How about that AND physical torture? That would certainly be worse.


[/ QUOTE ]

Yes I concede that worse things can be done too him. But is your logic, "well it could be worse, so it's ok" ?

So only doing the absolute worst to him is wrong and everything else is ok?

[ QUOTE ]

if he is using "his connection to God" as a prime cause for committing terrorist acts against others, then it is better that his relationship to God is severed.


[/ QUOTE ]

Yeah maybe, I've thought the same about Bush.

jimdmcevoy
01-29-2005, 01:24 AM
Just to clarify, MMMM brought it to my attention that torture is defined to not include mental stress.

But this was just a miscommunication on my part, I didn't know the correct deffinition of torture. If I could change my title, I would call it, "Are these interrogation tactics justified?" as that is what I meant.

Kevin J
01-29-2005, 01:33 AM
I'm not sure if the content in this article crosses the line or not. But one thing I'm sure of is that you're definition of *torture* is different than mine.

Have you ever seen torture? In my younger days, I've had cops pull worse stuff than this on me.

jimdmcevoy
01-29-2005, 01:46 AM
Please elighten me, I have never heard of abu graib.

MMMMMM
01-29-2005, 10:29 AM
Terrorists/jihadists try to kill innocent Westerners, and you are worried about trampling on their cherished delusions.

Also, your comparison with Bush is silly, and I suspect you know it is an exaggerration at least.

You have also repeatedly taken statements I have made (in this sub-thread) and asked whether that means my logic is (insert some silly extrapolation or moronic reason). NO...when I state something, THAT is what I am saying, not something that is not even necessarily implied. Quit looking behind imaginary doors.
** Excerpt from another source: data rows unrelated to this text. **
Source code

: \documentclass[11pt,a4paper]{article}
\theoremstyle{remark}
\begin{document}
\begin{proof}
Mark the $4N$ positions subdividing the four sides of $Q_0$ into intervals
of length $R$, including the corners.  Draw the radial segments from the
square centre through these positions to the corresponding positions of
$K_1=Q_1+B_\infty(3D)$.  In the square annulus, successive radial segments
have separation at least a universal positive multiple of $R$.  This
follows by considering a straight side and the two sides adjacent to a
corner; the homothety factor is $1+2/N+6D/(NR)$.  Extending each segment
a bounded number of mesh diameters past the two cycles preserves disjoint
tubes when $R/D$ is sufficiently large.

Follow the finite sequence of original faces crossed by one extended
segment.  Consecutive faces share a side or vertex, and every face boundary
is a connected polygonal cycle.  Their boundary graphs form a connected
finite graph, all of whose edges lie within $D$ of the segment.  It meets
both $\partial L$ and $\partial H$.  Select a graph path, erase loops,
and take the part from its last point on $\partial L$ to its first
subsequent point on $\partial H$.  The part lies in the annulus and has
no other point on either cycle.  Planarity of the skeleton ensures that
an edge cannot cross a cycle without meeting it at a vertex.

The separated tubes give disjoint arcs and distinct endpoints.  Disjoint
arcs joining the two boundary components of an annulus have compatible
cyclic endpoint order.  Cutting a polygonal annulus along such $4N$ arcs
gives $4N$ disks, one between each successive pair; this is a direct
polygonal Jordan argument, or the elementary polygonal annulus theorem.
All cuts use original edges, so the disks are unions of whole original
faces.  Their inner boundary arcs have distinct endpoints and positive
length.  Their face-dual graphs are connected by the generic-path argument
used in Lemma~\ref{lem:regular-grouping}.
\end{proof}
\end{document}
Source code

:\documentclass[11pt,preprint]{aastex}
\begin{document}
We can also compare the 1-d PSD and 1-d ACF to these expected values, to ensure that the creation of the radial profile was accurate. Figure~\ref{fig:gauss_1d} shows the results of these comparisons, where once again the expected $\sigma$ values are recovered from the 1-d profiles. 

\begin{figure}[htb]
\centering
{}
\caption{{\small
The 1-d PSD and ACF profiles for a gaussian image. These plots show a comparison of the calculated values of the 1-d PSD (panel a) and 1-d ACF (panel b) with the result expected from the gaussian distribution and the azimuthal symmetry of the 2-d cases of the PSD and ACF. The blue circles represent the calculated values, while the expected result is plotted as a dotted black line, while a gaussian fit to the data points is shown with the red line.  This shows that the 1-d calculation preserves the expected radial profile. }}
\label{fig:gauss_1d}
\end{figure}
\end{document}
Overall I am now sorry to conclude (perhaps a bit too hastily, but I'm a busy man these days) that discussing things with you will likely be more futile than discussing them with Cyrus. If I'm judging you too soon on this, sorry. It appears your discussions and thinking are overly emotion-driven. Hope I'm wrong on this but people thinking with their emotions instead of their brains is pretty common in politics. At any rate please do have a good life. Thanks for your time.

MMMMMM
01-29-2005, 10:37 AM
[ QUOTE ]
Man wrote:

Quote:
I think that if you eliminate the qualifier "physical" from the definition, you get a closer picture of what we're talking about.


Nice that you get to choose your own defintions. How about if we redefine the word man to mean an incoherent nincompoop?


[/ QUOTE ]


Wake UP Call, you clearly belong right around the top of that short list of the Most Intelligent Frequent Posters On The Politics Forum which I posted in another thread. Don't know how I missed it.

jimdmcevoy
01-29-2005, 04:30 PM
You assume he's a terrorist/jihadist?

Well anyway, if you don't have the time then I guess that's that.

MMMMMM
01-29-2005, 05:06 PM
Yes I do assume he is very likely a terrorist/jihadist, and was probably captured in Afghanistan amongst his ta.iban/al Qaeda cronies..
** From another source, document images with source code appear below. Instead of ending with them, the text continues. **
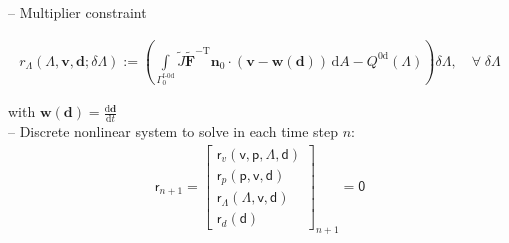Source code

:\documentclass[a4paper,12pt]{report}
\newcommand{\fF}{\text{f}}
\newcommand{\bs}[1]{\boldsymbol{#1}}
\newcommand{\Gm}{\mathit{\Gamma}}
\newcommand{\ROP}{\bs{\mathsf{r}}}
\newcommand{\LMZ}{\bs{\mathsf{\Lambda}}}
\begin{document}
-- Multiplier constraint

\begin{equation}
\begin{aligned}
r_{\mathit{\Lambda}}(\mathit{\Lambda},\bs{v},\bs{d};\delta\mathit{\Lambda}):= \left(\int\limits_{\Gm_0^{\mathrm{\fF\text{-}0d}}}\! \widetilde{J}\widetilde{\bs{F}}^{-\mathrm{T}}\bs{n}_{0}\cdot(\bs{v}-\bs{w}(\bs{d}))\,\mathrm{d}A - Q^{\mathrm{0d}}(\mathit{\Lambda})\right) \delta\mathit{\Lambda}, \quad \forall \; \delta\mathit{\Lambda}
\end{aligned}
\end{equation}

with $\bs{w}(\bs{d})=\frac{\mathrm{d}\bs{d}}{\mathrm{d}t}$\\

-- Discrete nonlinear system to solve in each time step $n$:
\begin{equation}
\label{equation-nonlin-sys-fluid-ale-0d}
\begin{aligned}
\ROP_{n+1} = \begin{bmatrix} \ROP_{v}(\bs{\mathsf{v}},\bs{\mathsf{p}},\LMZ,\bs{\mathsf{d}}) \\ \ROP_{p}(\bs{\mathsf{p}},\bs{\mathsf{v}},\bs{\mathsf{d}}) \\ \ROP_{\mathit{\Lambda}}(\LMZ,\bs{\mathsf{v}},\bs{\mathsf{d}}) \\ \ROP_{d}(\bs{\mathsf{d}}) \end{bmatrix}_{n+1} = \bs{\mathsf{0}}
\end{aligned}
\end{equation}
\end{document}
Also, sorry for the tone. I just took exception to your questions extending my statements beyond what I had written.

jimdmcevoy
01-29-2005, 05:18 PM
[ QUOTE ]

Also, sorry for the tone. I just took exception to your questions extending my statements beyond what I had written.


[/ QUOTE ]

No worries, it's just that you seem to make statements that have no direct connection to the subject, so I try to guess what you are implying.

Felix_Nietsche
01-29-2005, 05:44 PM
Rubbing red ink on someone's face and telling them it is blood is not torture..... I call it head games.
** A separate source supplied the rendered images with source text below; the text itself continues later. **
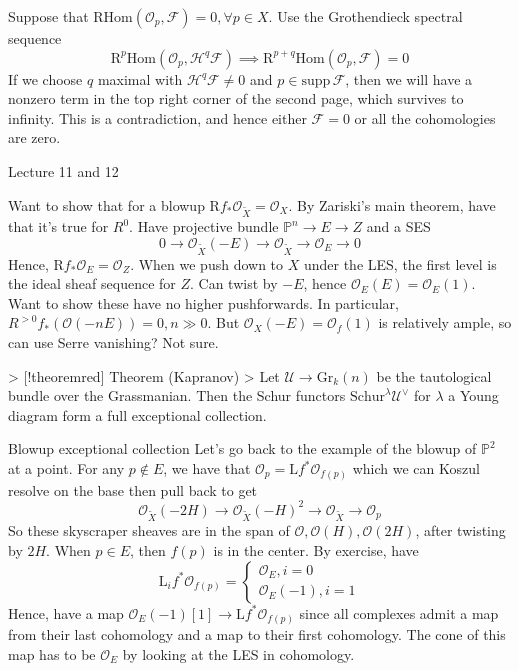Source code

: Suppose that $\mathrm{RHom}(\mathcal{O}_{p}, \mathcal{F})=0,\forall p \in X$. Use the Grothendieck spectral sequence $$\mathrm{R}^p\mathrm{Hom}(\mathcal{O}_{p}, \mathcal{H}^q \mathcal{F})\implies \mathrm{R}^{p+q}\mathrm{Hom}(\mathcal{O}_{p},\mathcal{F})=0 $$If we choose $q$ maximal with $\mathcal{H}^q\mathcal{F}\neq 0$ and $p\in \mathrm{supp}\,\mathcal{F}$, then we will have a nonzero term in the top right corner of the second page, which survives to infinity. This is a contradiction, and hence either $\mathcal{F}=0$ or all the cohomologies are zero. 

 Lecture 11 and 12

Want to show that for a blowup $\mathrm{R}f_{*}\mathcal{O}_{\tilde{X}}=\mathcal{O}_{X}$. By Zariski's main theorem, have that it's true for $R^0$. Have projective bundle $\mathbb{P}^n\xrightarrow{}E\xrightarrow{}Z$ and a SES $$0\xrightarrow{}\mathcal{O}_{\tilde{X}}(-E)\xrightarrow{}\mathcal{O}_{\tilde{ X}}\xrightarrow{}\mathcal{O}_{E}\xrightarrow{ }0$$Hence, $\mathrm{R}f_{*}\mathcal{O}_{E}=\mathcal{O}_{Z}$. When we push down to $X$ under the LES, the first level is the ideal sheaf sequence for $Z$. Can twist by $-E$, hence $\mathcal{O}_{E}(E)=\mathcal{O}_{E}(1)$. Want to show these have no higher pushforwards. In particular, $R^{>0}f_{*}(\mathcal{O}(-nE))=0, n\gg 0$. But $\mathcal{O}_{X}(-E)=\mathcal{O}_{f}(1)$ is relatively ample, so can use Serre vanishing? Not sure.

> [!theoremred] Theorem (Kapranov) 
> Let $\mathcal{U}\xrightarrow{}\mathrm{Gr}_{k}(n)$ be the tautological bundle over the Grassmanian. Then the Schur functors $\mathrm{Schur}^\lambda \mathcal{U}^\lor$ for $\lambda$ a Young diagram form a full exceptional collection.

 Blowup exceptional collection
Let's go back to the example of the blowup of $\mathbb{P}^2$ at a point. For any $p\notin E$, we have that $\mathcal{O}_{p}=\mathrm{L}f^*\mathcal{O}_{f(p)}$ which we can Koszul resolve on the base then pull back to get $$\mathcal{O}_{\tilde{X}}(-2H)\xrightarrow{}\mathcal{O}_{\tilde{ X}}(-H)^2\xrightarrow{}\mathcal{O}_{\tilde{X}}\xrightarrow{}\mathcal{O}_{p}$$So these skyscraper sheaves are in the span of $\mathcal{O},\mathcal{O}(H),\mathcal{O}(2H)$, after twisting by $2H$. When $p\in E$, then $f(p)$ is in the center. By exercise, have $$\mathrm{L}_{i}f^*\mathcal{O}_{f(p)}=\begin{cases}
\mathcal{O}_{E},i=0 \\
\mathcal{O}_{E}(-1), i=1
\end{cases}$$
Hence, have a map $\mathcal{O}_{E}(-1)[1]\xrightarrow{}\mathrm{L}f^*\mathcal{O}_{f(p)}$ since all complexes admit a map from their last cohomology and a map to their first cohomology. The cone of this map has to be $\mathcal{O}_{E}$ by looking at the LES in cohomology.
Playing head games with prisoners, to encourage them to cooperate is OK with me. Many of these prisoners are responsible carry out brutal attrocities under the Taliban regime. One of the prisioners who the USA released, due to lack of evidence, murdered six Chinese road workers when he returned to Pakistan. Maybe if they rubbed some ink on his face, those 6 China men would still be alive.

If one starts crying because they rub ink on his face. Two words come to mind. F***ing P***y.

jimdmcevoy
01-29-2005, 06:51 PM
[ QUOTE ]

Many of these prisoners are responsible carry out brutal attrocities under the Taliban regime.


[/ QUOTE ]

I'm just curious here, how many? And what is your source?